Northwest Portland, Oregon has alphabetical street names going south to north from Burnside Ave., notably missing 'A'. Other areas of the city follow different naming schemas including presidents and numbered streets.
posted by SpecialK at 7:50 AM on May 21, 2007


There was such a scheme for south and west of UC Berkeley:
In conformance with the presumed intellectual tone of the new community, north-south streets were named in alphabetical order for men of science: Audubon (now College Ave.), Bowditch, Choate (now Telegraph), Dana, Ellsworth, Fulton and Guyot (now Shattuck). East-west streets took the names of men of letters: Allston, Bancroft, Channing and Dwight.
Besides the renaming, lots of streets have been interspersed in between, so the pattern becomes a little hard to notice.
posted by Zed_Lopez at 7:50 AM on May 21, 2007


San Diego has a bunch of these neighborhoods. First the "letter" streets (B, C, D, etc), then the trees, then streets named after birds (Heron, Ibis, etc)
posted by Robert Angelo at 7:51 AM on May 21, 2007


Oh, I didn't see the 'more inside'.

I would think there are probably plenty of master-planned suburban housing subdivisions set up this way, but I'm more interested in more "organic" urban examples, if that makes any sense.

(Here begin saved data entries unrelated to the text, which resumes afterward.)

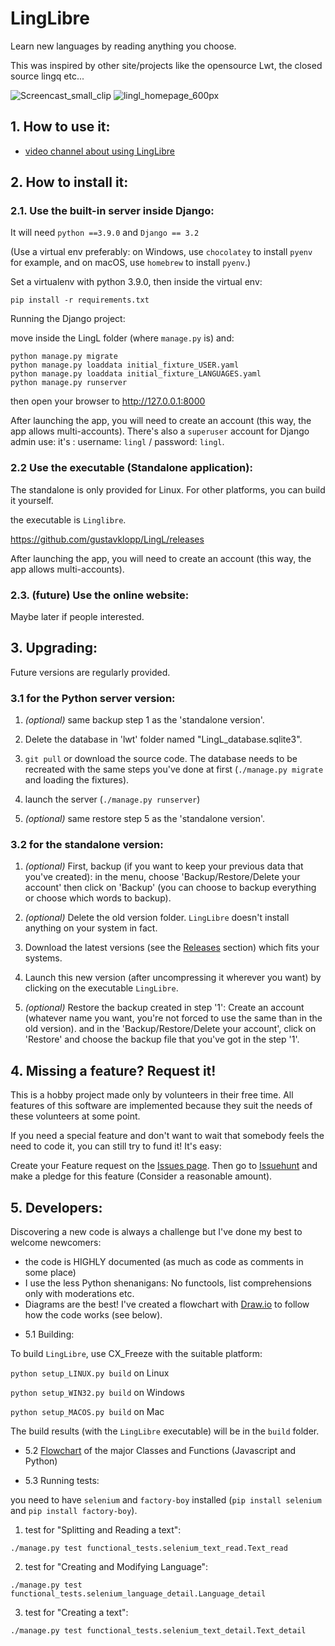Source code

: # LingLibre
Learn new languages by reading anything you choose.

This was inspired by other site/projects like the opensource Lwt, the closed source lingq etc...

![Screencast_small_clip](https://user-images.githubusercontent.com/6438275/121800774-05a50a80-cc34-11eb-825a-37145f2e4461.gif)
![lingl_homepage_600px](https://user-images.githubusercontent.com/6438275/116420494-4d1b3700-a83e-11eb-9570-ef473cba9777.png)


## 1. How to use it:

- [video channel about using LingLibre](https://tube.tchncs.de/video-channels/linglibre/videos)

## 2. How to install it:

### 2.1. Use the built-in server inside Django:

It will need `python ==3.9.0` and `Django == 3.2`

(Use a virtual env preferably: on Windows, use `chocolatey` to install `pyenv` for example, and on macOS, use `homebrew` to install `pyenv`.)

Set a virtualenv with python 3.9.0, then inside the virtual env:

`pip install -r requirements.txt`

Running the Django project:

move inside the LingL folder (where `manage.py` is) and:
	
```
python manage.py migrate
python manage.py loaddata initial_fixture_USER.yaml
python manage.py loaddata initial_fixture_LANGUAGES.yaml
python manage.py runserver
```
then open your browser to <http://127.0.0.1:8000>

After launching the app, you will need to create an account (this way, the app allows multi-accounts).
There's also a `superuser` account for Django admin use: it's : username: `lingl` / password: `lingl`.

### 2.2 Use the executable (Standalone application):

The standalone is only provided for Linux. For other platforms, you can build it yourself.

the executable is `Linglibre`.

<https://github.com/gustavklopp/LingL/releases>

After launching the app, you will need to create an account (this way, the app allows multi-accounts).

### 2.3. (future) Use the online website:
Maybe later if people interested.

## 3. Upgrading:

Future versions are regularly provided. 

### 3.1 for the Python server version:
   
   1. *(optional)* same backup step 1 as the 'standalone version'.

   2. Delete the database in 'lwt' folder named "LingL_database.sqlite3".

   3. `git pull` or download the source code. The database needs to be recreated with the same steps you've done at first (`./manage.py migrate` and loading the fixtures).
   
   4. launch the server (`./manage.py runserver`)

   5. *(optional)* same restore step 5 as the 'standalone version'.

### 3.2 for the standalone version:


   1. *(optional)* First, backup (if you want to keep your previous data that you've created): in the menu, choose 'Backup/Restore/Delete your account' then click on 'Backup' (you can choose to backup everything or choose which words to backup). 

   2. *(optional)* Delete the old version folder. `LingLibre` doesn't install anything on your system in fact.

   3. Download the latest versions (see the [Releases](https://github.com/gustavklopp/LingL/releases) section) which fits your systems.

   4. Launch this new version (after uncompressing it wherever you want) by clicking on the executable `LingLibre`.

   5. *(optional)* Restore the backup created in step '1': Create an account (whatever name you want, you're not forced to use the same than in the old version). and in the 'Backup/Restore/Delete your account', click on 'Restore' and choose the backup file that you've got in the step '1'.

## 4. Missing a feature? Request it!

This is a hobby project made only by volunteers in their free time. All features of this software are implemented because they 
suit the needs of these volunteers at some point.
 
If you need a special feature and don't want to wait that somebody feels the need to code it, you can still try to fund it! It's easy: 

Create your Feature request on the [Issues page](https://github.com/gustavklopp/LingL/issues). Then go to [Issuehunt](https://issuehunt.io/r/gustavklopp/LingL/issues) and make a pledge for this feature (Consider a reasonable amount).


## 5. Developers:

Discovering a new code is always a challenge but I've done my best to welcome newcomers:
- the code is HIGHLY documented (as much as code as comments in some place)
- I use the less Python shenanigans: No functools, list comprehensions only with moderations etc.
- Diagrams are the best! I've created a flowchart with [Draw.io](https://github.com/jgraph/drawio) to follow how the code works (see below). 


* 5.1 Building:

To build `LingLibre`, use CX_Freeze with the suitable platform:

`python setup_LINUX.py build` on Linux

`python setup_WIN32.py build` on Windows

`python setup_MACOS.py build` on Mac

The build results (with the `LingLibre` executable) will be in the `build` folder.

* 5.2 [Flowchart](https://viewer.diagrams.net/?highlight=0000ff&edit=_blank&layers=1&nav=1&title=AAA_LingLibre.drawio#R7V1Zd5vIEv41Ps48mCN2eExsj2dunGXiTJZ50UECSSRIKIAsO7%2F%2BNojG0F1AS6KhozhnJpEQIFRfVXXtfaZeLh9uIme9eBO6XnCmjNyHM%2FXqTEF%2FTB39kx55zI9o8mh3ZB757u6Y%2FHTgzv%2Fp5QfxaRvf9eLKiUkYBom%2Frh6chquVN00qx5woCrfV02ZhUP3WtTP3qAN3Uyegj3723WSRH5UN%2B%2BmDvzx%2FvsBfbeja7pOlg8%2FOf0q8cNxwWzqkXp%2Bpl1EYJrtXy4dLL0jJhwmzu%2B7Pmk%2BLJ4u8VcJywVJ99f7zF2%2B8uImNT8vo76uf98aFbOxuc%2B8Em%2FwnO9%2Bch%2FFm7TqJJ32L82dPHjFF4q2%2FDJwVevdq5gfBZRiEUfaJ6jqeNZui43EShd%2B90ifG1PImM%2FQJ%2Fcz5z7j3osR7KB3Kf8ONFy69JHpEp%2BSfmnpOz4Kl8vfbJ3x0Oz%2B2KEGj4xOdnCfmxb2fqIZe5ISDiXi50by%2Ft9ZP%2Bf7Oezf6cf%2Fthx1daDpFpSjcrFwvvWiEfnYYJYtwHq6c4DYM1%2BigjA5%2B85LkMed4Z5OE6NAiWQb5p4hA0eOX%2FPrszdf0jaTjt1cP5Q%2BvHvN3ceJEycuU89GBVZjhlB37009%2FVHYOjUIjb8ThJpp6DScquWA60dxLGuiUn%2Be5FZmjkY68wEn8%2B6oIHoNa01PDnD9GNEs28Ys%2FWpDdLvzEu1s7GX22SAlWUexCQprllllutKrYGLTUyAogNQYvoZEp8p8q5WWC9LKqSDob9XWdE%2FVp5s%2Bpn%2FhJ4J0w8ZURI%2BNzI70qzmLhPfjJl92ZVv42vVCWRpqSv3%2B6Mn1TvvC9F%2FmIIl408Koid72q5Je%2BD330Q54YaURIsUJoxt0Pyq8ieKR4DCa2ufr%2B8HWhzL%2Fc%2B%2F976Xx6bf75ea5cKDbFN%2BlPvsvfPnHN9dPRV9NNdJ8xVsol3bGZvB%2BbHcEZMCmENzjAx1ZHzwjuiyAf4Ub2sfNYOmGdCm1cL%2FsKIfvqiHC1iPNV%2BbjzZWNEcNvuiTtVKKosDjvuuW71wY7wiapYGkURFkJTXAw1sTCk7UFRMBQXQl0sCLVnCPeG0BALQjqE9wxhG4SmWBAazxDuDaE1FIQ3szfL%2B%2Fc3%2F7z9or9%2Bvbnbrt%2BYf2N%2F7RlBEEGQZJ07SEfJIH5sOq6I%2FnLG4Wy8DcfTEP3lrNxx7C9PKc5rWhLOd2K%2FD8hNKVoR%2Fe06zt7osgCh3shZxSlXhKsTQkE1SN%2BbhmDEKd7b6G%2FQAETh0ln5P08dARkIufcMgV4HgR9Pw%2BU6JfQ2jNxTBsEcHAS61ABn%2FBbhdvyb4ACVK%2FSMg1mHwzQ80SXBJJYEa3AMrHoMTnVVIEDQ9B5BaDKdIQxSJYR%2BV3LC9C9yDn3QH%2F4NtBB89x4noRO5aEWIkukm6bwALSuFyr0%2FZBl3UpF2QZIWoKxsWQBpFTKH3F1xE%2B1KC588zNmhtTAA14GWXGPwvM6DxHDyzibLe3QC1N2DdlEY0ESOkhS9j7w49ldzdPTcOU%2BvX6X0QvpsHHmO26lKm1lTbwrK3MTSUx2%2FN%2F571PaMqLwsLXhgbQ8vsaP9jPEyvPfGq5T2Ylu2%2B1OfKmvrkfpgsYBJ0bYcPsyLYTsMET5pvq8Vxde5GgR%2FrU6rQfC8wRItTU9dkpAzxQjQ879y%2FXv0cp6%2BvAnRKSGhtP7MXqOb5%2BejI6VLKOjTs6vA1WuoOp3mBP58hY5NEWRpndurVDr8qRO8zD9Y%2Bq6bRaEhsa1yGjc5tCjrg9Ww4yWHtKN%2Fpmgv3HC6WaIf%2F4eU4vn4YrZZTTMfxzsdnWga1QCwDJVZmwAW3MqsVbvRPHCReXCZCluUvrsqvTOcZUrn1SReZxQbnc8bP705YUOjMCyw7zr0SqfRQX1AjU4Df%2Foda9LU%2BgAQetaqNe0SFoN1I%2FeJuU4b%2BgDmmXDT8gmCe62cWcaZDd0mZRmme9CXPjNXu%2Bkst%2BsTaMXmtkroHMIFLJ1oJVtaVY2yNX0xkka62mJSZ%2B8O7UNgtrNFizcoumQbVeXEL%2BQAk4ROaXajikbAbcg7PKsmvjGVNs0E9dZ2oZg%2B%2FfPp9pv%2B7s3Hl68%2B%2F%2BeYH4378SUQ3AJglSQpWXipYTNNInTLquHjrEL0aVSYQM94l%2FE21AHtHDA3JtcENFMnQ85dkHMFv1DxC63iyejnJ%2BN8yIbVbi2YQElRFwh99t%2Fbf81My1Hm7vLDh2n05u71Be1S1jkfOOTZlcwVHnydz%2F9LyJyuEDJnM9p%2FXaSLYH%2BSrmDvMk6qDBooxc5y2YBr4mtR5hPQ%2FVldYqIiI24PUCrW%2FDRw4tifEgZ9JrELZ51%2B9SzwHvKzS13GOz7AXcZnjR3GbKa9TPMAazMxzFR8jPj6hsMjTPPJu40%2Bv3m3nHxVl9vx9EO8cG%2BBxn7Iu0fc8hKdVZm4gM%2BbRPi0%2FHh2avWcVkt7G6a2dXbl7iV1c8ZFIQXi1pl4QZWR2fU8Mh38n84ku1%2FKQznp0c31V2f6Fbu%2BqS0MKKYP5d9yVp7vA%2Bn%2FkWRqWjVQjHE70jfUTAk3Iz3i75Lt6h%2BjetNwNos9LolphetYnGOTb6yag9X7V8RaPOgcDJKT5SyMltL6kcKloaZG9yxXg2wxS5mohtFE2z28ECKXbAElNEUxfdkiKqqYug%2BJNc9b6Cqb3OG8Jox5O0uzpo71wdqD4Lxic8c6hwS%2FJpsVLSONNLNF04CGi9Ao4%2BCNIKpLZioRwNqM2bs8KqV8iBJs1svMqtGuGgpAGT%2Fo%2FJvc9CJdtQnAE3tONF2M1yHyE5BVFPtLP3CivcIBvypg5MApqAEJSharvBDD8n0IYpdEV8ZJI0eEQhVTlgyDtpzLQKpQlMaS8FCHzrGkhS%2BLs43TwPfuVRLO54GQkzsVcnKnBc3BA0kqc1NndCwTJqgIhZuNHHEol9smNIxQ55TkgYc8NQ%2FGEq9wE%2FAdmwrhWi2wwQKPMBx0AiabjFpkT0VULhdkewvQXqSOoCwJNw9SpmNxGR0L1eK5wnU9NjMEu46pGq1QFSSvNDKcAqBngwymTg7zBRuBaVVEss2oidTBZrrAzga9MgyXlxIaOE2wNYS2q3a6L9d7J6bv6lrABlN4Kt3kndHf9afJ1puk2xacEPmJ5QaskIDIz29HAJr9EenjdeA81sVEThMKFRq3zQsKsJxIpyXB%2F74Kt04QnBDZdYLsYN8JpxohkOwtsXp4lleHLcrSaFRd3CVb0VoWeFyogCsTvpaMhNpChcr8McaqBWaboJGj24cnd24TwFnnYg5tYe4TIwO6G40O%2F87mEaqdxw%2BO7n9ntf5YjT%2FsaYpi%2FNHl4fmmTePAX30XMXygEjWWNji5DVi3LG42BJAHyyIwmJRpRc54s%2Fq%2BFWJKTDMjHFp%2BPnjgQKath2nkZdPzfiMYwKLwXnFQ6FgaLQxbdKOTxqHIGw6HA63af0N5UKCC7X5xgOq7SHnw56sw8gT2Lo%2FFARrk1jMObOvDySMBTXPrOeJFVznQEhF4TrTyV%2FPTBUJnjX3xA4JOH0IicfpQGNAcuH6tV4uibZ9BmMIVFsZPFiu7VewMPEzcQhEAELGyVkDL1e8tL4PtswPDc8hWSScMD3aKRYHnkD10ThmewTYagx%2Fn2RgAXWhR4GnuN%2Fr94BHLVjtoq8UThge726LA82wagE64KPDU5LKyamIB%2B1EviggvDquwZqL4zf9T6ZAv0MZDFHiJ2a%2FTzCOHdjLomiTTLTrgIBVNlgzzeJzgyheFBadyDdLvBJLMOuuwI4jg8rzmwAv31UJSRkp5xUiHHRpKy6LxNEZFKxcoydIo28iiYZQKekPWJB1StcS6RqnMi1TnJh5cn0Ru306NS%2BRcn6TRtuNgpkdR4yaN5Gqdm2o1s9GRE4C64y%2BoJr6nYT7HNTPQuUI8iGflbdHf7z5kD%2Bsn9LSc9nk61CZq9CkfPt6Ceq%2F3%2BTqNUtLFfB1DwwYwzhTv3h1d6GhLtlq5sSIpPAbqwBSiIziDFTUeoQ2OWFlYK19VsWI7es8FqsSa0JroYRrVXJgfRtX6kPe3Ppg4oGnG8q%2BWWNI59B%2FuB9oek%2FeCSXZLrPEHiXPgCdPC1LibRECgsCl7Grlt0IV3t9c312%2BvKMYqxU5q6b9HJEQna64A%2Fw2cgkESqLt5JkyBkG%2FOvRNPI3%2BdMDrY4o%2BfbWaMg4t7oRatXqfPqkzj5P%2F6%2BOa2OyhdY2LoBg3lbDZTepjefSyUDdOgQOh4Deui%2BxwB5P6Ns%2FHrfkpIJ9vz6WSmsPMRSdYYWRcSufmsLv67uBpfhMvFDyMZP2z%2Be8RDL3uOjx1irNQ18xf2MLNp0ghlq2HKGpMYzC6FIyR0rPr9IwJudYgoFrHkuujzryiKYOtLr6sjmE8gbT4o6LZya%2Fxz%2BnAJ1j0J28rIJbpBQ6XwsSPNcxI1iy3CS9%2Bn7Ua8zXx6Y7eX35yHjEA%2FNl6cgIpZjABewagdBPAwj3c7HrvoFMa3xfqPf%2BzOoIO%2FqUoVMfkt6%2BTed%2FgebTuKcvT5mAzNrKbA9RLH%2F9XyqgV7sE9TPMxk5JlWxd6IoHP8DpvfxDzrLw%2FOt49bFis0adAjRV%2B67m57WAf9%2FzZLTWXmX5eic9COSgeoMiJsJ9OarOc9yunuqPEm8QM%2F8b14fO9721jINcEiCTn8mmBChjE913iNaPsRse8vtiKYe2Mk4oowbOKri7zXESsCax0MZuTeNh2q8X0sslbLUggO2N2yU8PYbO4a4WA0IFz2sBrA4ii%2BjGOyJr8EMyVMOo5%2F7aKFrbAlflUrwiQFA1CtvKwIcFtUOgLEQ2aYOLhp29b%2BB1%2FDmk3Fm1bgHCYZrOsuqgNvaUrJxSJM2W%2FXDy%2FiPCxyi0odSBIq0LawchfN7CARga0PqmMFEj8RY05%2FIw8cGog2wTn9vMYJwD%2BB5zTm3obqKbRuauK3%2FtdWmPa0s5MP5c93dRNQicga4TRawLweDfJJ1C72%2B4DpSAfYMzrGm8nST4SZS93MA3tYLhIxiR%2FYcEUrtmHpRYsAlUyiz0buCA1NlUxiTi%2FriBhu45FxmEGEnRH2JHzroFysRFpVPXMysx9dj5%2B7JCG5esLa%2Fi7brGsSPpyQdJC7b7HOnOQmGngA1GBdYnsJz1P1jMlePsNkRcHEAVy8xgVXENmSeW5K3F8PRYF2CeoS8p2jrdJo97l%2FOlSnYUi6aeuWZdi6ro3MivIwyaQDc%2F3HyCRDPcpIslSt2ATQqt6Yd%2BSAqdYZOHS%2B8rap%2BZSuFudnyiXzzu34ULx2VqVjaAmwD32Fv7h8y%2FNpHM12NShbxJAJWm1WQj5nuBbysbIuQCGfDNnu4j5c5LnezF9543AVPI6ThR9nLp%2BQz1pu5kT0HAd%2BnJw3P2VLZnOQWrHGZbiLWjFT06peVUfVYrJlFwMlsFFqSAqRK%2B2kZAykEe523Mv%2BrDT2czNG26qrYfOkZSeVbs0T8ERF4WKe7J1p1UfVhAQOjNWZJbYOB9K6ysyCxDpoSkbH%2FFc4NbaulngpHZghm43cBPWd1hnqZifRZvd%2Fl%2FHiv6uP92rg%2FvtWvva%2BxFoxUrS9kbEnw5nQlRYZ56uxlPdlcRs7iEUdvd7M4vKITLLufYWWe%2Bx8peKQKZfctLKmV1hZxmLBFCiwKJlqVtC1InVQfzcoLkCDf5%2BKHLABquJiMjYWdMVtOp32wTHAMfLwxmE0TgeGSBl3kHxZn%2F8puhzr%2ByJrMdwn%2B0AUkoNZZBOI6RXj17rfDpDOPtxlsdUzPIVlNztl9AJRJDVGdzZ4frzbaOtB1SvNbMKOjUJmhgBoVBPKDPHbM5BO8e88EvRdqzBJFtnLeI1utaspehFncfD04C5hdPowQVvL9o2TPvCg55K9dlhaidWvgKZQ%2FApBbjxuBBy3KeRScaESG8daQGs72ECodVFfDqsjmorZ9tXoUNogO5pskiR7cf43%2Buv123ef0T8vb2%2FPRdU%2Bxr6oEJiw7vHDby%2FfQWZk07MSgVLzblzII%2Fd77VoJHeT5qYRXZuZcVOfGkef34sUZh8Q2OuYkcLfhlhQe10lMx3FfTx5ZseEqVkoyoW1qMnJ7szERcjPz6Xu1bEycr5nN0QtyoNTe5xuV5%2BEkJnT%2Fzulky3lFoyGJaZwUzX1%2FboJ1TMOWbFtHnnf%2BX%2FWGrLnyC5lw701LkWT9KVVuMwlmZ7xKp0u4NZZxXO2x1dnKPfpgG2TAzz2Ibca1fLwxSNGKD3Zghs41mURFi2E222PUBTKegcN1qcFNkM9LzR7MCFW4wvM0O%2B9mqMtsklkcGZc877u82CoV%2B5L5Dd2EyUtXgJ4KT7aMVTt0aO9xXGrwUZksXErGLJi5lJqmaei8ePSz%2F97%2Ba2ZajjJ3lx8%2BTKM3d6%2BhpizO%2FdOqqpZZt8gb7ttEzcRQ4G9mbawfrD0aRopvq8XIIlFR7DZYDglBHKOIut1oBPcYiFOVTFhO%2BqFlyCZZpUH2w%2FFWKjlln7eqaJTk560qzmrqOOguS9ylnXZbitisalBD74ABOio%2BVmlW7SLf0VQNU0PFsesFwjSsNnIBOwik%2FqQQ4NbxDlfv0Z14FQRwLc7pIEBEsZm78PhBQA%2FPoIQg9lfzwDstUSCAAPfN6xcIgQI0tfq%2BtcAQ2jysUfT7dx4an5sWg52pVa5MMJxlytarSbzOaIV%2BifFjE6Z21fXOZMvfdSorPc1iGpHrtAZtgsCrLAFmlR57SnmWqgNdFE1mCW9vyjZIpFVuXlAjQY6UObRCIXf3xKSu18kVMDoc9tTqfz1SgBLDRjtIkPUIP3dHspGNB9yZcWe4BPu05MUeXF645selrBK0En4cqS1SU9pS0K5sadxr%2FLHbDQplYIfCJoeA9yJqUPkJxs2PgZEL5Hos20WGrvsVOfni%2FYiX39%2B%2Bkqf34aX7ejy%2F%2BjTQvkQ1i0LrtppguV%2BpDfZrmb2HmtjBJzR%2BdEesrbVUKZAXYIet4YKjzsc7w9RWQ1FVE3uen28Se2CRBXobhely%2BXQ6WgoXb0I3jZdf%2Fx8%3D) of the major Classes and Functions (Javascript and Python) 


* 5.3 Running tests:

you need to have `selenium` and `factory-boy` installed (`pip install selenium` and `pip install factory-boy`).
  1. test for "Splitting and Reading a text":

```
./manage.py test functional_tests.selenium_text_read.Text_read
```
  2. test for "Creating and Modifying Language":

```
./manage.py test functional_tests.selenium_language_detail.Language_detail
```
  3. test for "Creating a text":

```
./manage.py test functional_tests.selenium_text_detail.Text_detail
```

I don't think you'll find this kind of organization developing organically... this kind of naming convention is typically set up when the city is platted originally, especially because there's only 26 letters in the alphabet. That means that you'll ALWAYS find master planned developments where there's alphabetical or numbered street names. This master planning was simply done a couple hundred years ago and we don't think of it as being planned anymore.
posted by SpecialK at 7:52 AM on May 21, 2007


Minneapolis has this convention for north-south streets that are west of Lyndale Ave. This is mainly in the Uptown area and around the chain of lakes. As these streets stretch north and south of the City proper, some suburbs like Bloomington also share this naming convention.
posted by kuppajava at 7:54 AM on May 21, 2007


I believe downtown West Palm Beach does this too and the streets are named after trees - Banyan, Clematis, Datura, Evernia, Fern, Gardenia, Hibiscus, Iris. The cross-streets are named Olive, Quadrille, Rosemary, Sapodilla, Tamarind.
posted by superkim at 7:54 AM on May 21, 2007


This is not an example of what you're looking for, but might be interesting nonetheless:

The town where I grew up (Hollywood, Florida) has streets named after the Presidents in order. (Yes, there's only one Cleveland Street and only one Adams Street.) I can't recall how far they got, but I don't think they made it a substantial way into the 20th century (if at all).
posted by JMOZ at 8:02 AM on May 21, 2007


Northeast Minneapolis has the streets named after presidents in order of office, as well. But yeah, like kuppajava said, on the west side of Minneapolis the north-south streets are alphabetically named "avenues" and east-west streets are numbered "streets". Makes it really easy to find an address.
posted by vytae at 8:06 AM on May 21, 2007


Response by poster: JMOZ: Actually, the city of Troy, NY, where I live, has the same Presidential naming scheme you mention, south of downtown. It only goes as far as Polk, though.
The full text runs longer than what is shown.